**EXERCISE DESCRIPTION**
Could you please return each line of the data that has the word "interior"?

Saved entries
###

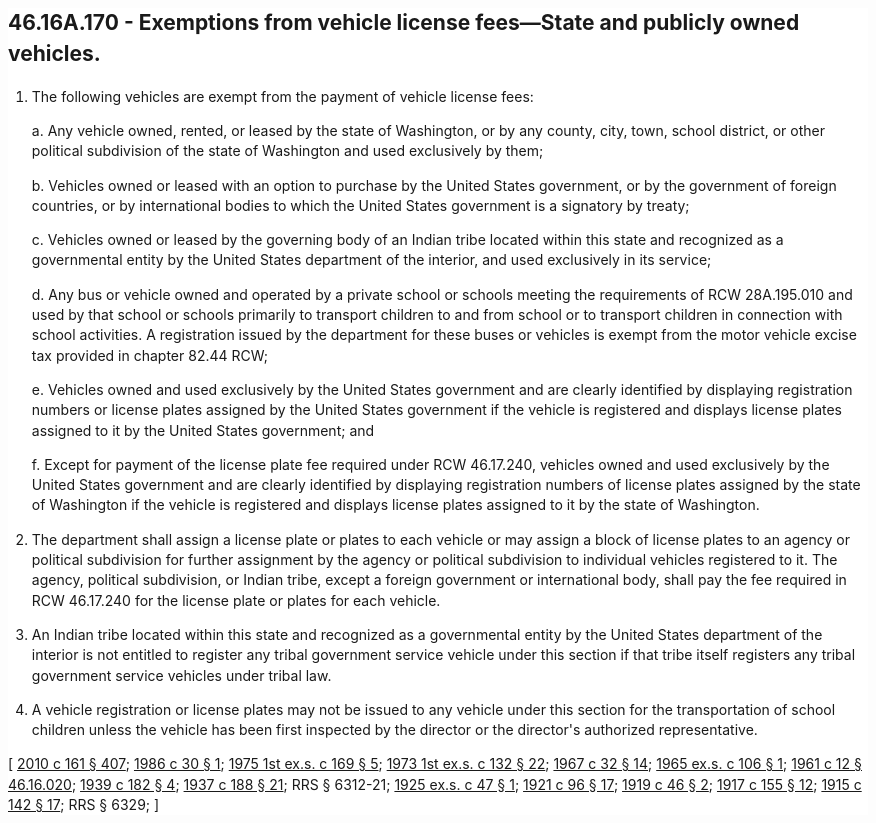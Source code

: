 ## 46.16A.170 - Exemptions from vehicle license fees—State and publicly owned vehicles.
1. The following vehicles are exempt from the payment of vehicle license fees:

   a. Any vehicle owned, rented, or leased by the state of Washington, or by any county, city, town, school district, or other political subdivision of the state of Washington and used exclusively by them;

   b. Vehicles owned or leased with an option to purchase by the United States government, or by the government of foreign countries, or by international bodies to which the United States government is a signatory by treaty;

   c. Vehicles owned or leased by the governing body of an Indian tribe located within this state and recognized as a governmental entity by the United States department of the interior, and used exclusively in its service;

   d. Any bus or vehicle owned and operated by a private school or schools meeting the requirements of RCW 28A.195.010 and used by that school or schools primarily to transport children to and from school or to transport children in connection with school activities. A registration issued by the department for these buses or vehicles is exempt from the motor vehicle excise tax provided in chapter 82.44 RCW;

   e. Vehicles owned and used exclusively by the United States government and are clearly identified by displaying registration numbers or license plates assigned by the United States government if the vehicle is registered and displays license plates assigned to it by the United States government; and

   f. Except for payment of the license plate fee required under RCW 46.17.240, vehicles owned and used exclusively by the United States government and are clearly identified by displaying registration numbers of license plates assigned by the state of Washington if the vehicle is registered and displays license plates assigned to it by the state of Washington.

2. The department shall assign a license plate or plates to each vehicle or may assign a block of license plates to an agency or political subdivision for further assignment by the agency or political subdivision to individual vehicles registered to it. The agency, political subdivision, or Indian tribe, except a foreign government or international body, shall pay the fee required in RCW 46.17.240 for the license plate or plates for each vehicle.

3. An Indian tribe located within this state and recognized as a governmental entity by the United States department of the interior is not entitled to register any tribal government service vehicle under this section if that tribe itself registers any tribal government service vehicles under tribal law.

4. A vehicle registration or license plates may not be issued to any vehicle under this section for the transportation of school children unless the vehicle has been first inspected by the director or the director's authorized representative.

\[ [2010 c 161 § 407](https://lawfilesext.leg.wa.gov/biennium/2009-10/Pdf/Bills/Session%20Laws/Senate/6379.SL.pdf?cite=2010%20c%20161%20§%20407); [1986 c 30 § 1](https://leg.wa.gov/CodeReviser/documents/sessionlaw/1986c30.pdf?cite=1986%20c%2030%20§%201); [1975 1st ex.s. c 169 § 5](https://leg.wa.gov/CodeReviser/documents/sessionlaw/1975ex1c169.pdf?cite=1975%201st%20ex.s.%20c%20169%20§%205); [1973 1st ex.s. c 132 § 22](https://leg.wa.gov/CodeReviser/documents/sessionlaw/1973ex1c132.pdf?cite=1973%201st%20ex.s.%20c%20132%20§%2022); [1967 c 32 § 14](https://leg.wa.gov/CodeReviser/documents/sessionlaw/1967c32.pdf?cite=1967%20c%2032%20§%2014); [1965 ex.s. c 106 § 1](https://leg.wa.gov/CodeReviser/documents/sessionlaw/1965ex1c106.pdf?cite=1965%20ex.s.%20c%20106%20§%201); [1961 c 12 § 46.16.020](https://leg.wa.gov/CodeReviser/documents/sessionlaw/1961c12.pdf?cite=1961%20c%2012%20§%2046.16.020); [1939 c 182 § 4](https://leg.wa.gov/CodeReviser/documents/sessionlaw/1939c182.pdf?cite=1939%20c%20182%20§%204); [1937 c 188 § 21](https://leg.wa.gov/CodeReviser/documents/sessionlaw/1937c188.pdf?cite=1937%20c%20188%20§%2021); RRS § 6312-21; [1925 ex.s. c 47 § 1](https://leg.wa.gov/CodeReviser/documents/sessionlaw/1925ex1c47.pdf?cite=1925%20ex.s.%20c%2047%20§%201); [1921 c 96 § 17](https://leg.wa.gov/CodeReviser/documents/sessionlaw/1921c96.pdf?cite=1921%20c%2096%20§%2017); [1919 c 46 § 2](https://leg.wa.gov/CodeReviser/documents/sessionlaw/1919c46.pdf?cite=1919%20c%2046%20§%202); [1917 c 155 § 12](https://leg.wa.gov/CodeReviser/documents/sessionlaw/1917c155.pdf?cite=1917%20c%20155%20§%2012); [1915 c 142 § 17](https://leg.wa.gov/CodeReviser/documents/sessionlaw/1915c142.pdf?cite=1915%20c%20142%20§%2017); RRS § 6329; \]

###

**RESULT OF THE TASK**
   c. Vehicles owned or leased by the governing body of an Indian tribe located within this state and recognized as a governmental entity by the United States department of the interior, and used exclusively in its service;
3. An Indian tribe located within this state and recognized as a governmental entity by the United States department of the interior is not entitled to register any tribal government service vehicle under this section if that tribe itself registers any tribal government service vehicles under tribal law.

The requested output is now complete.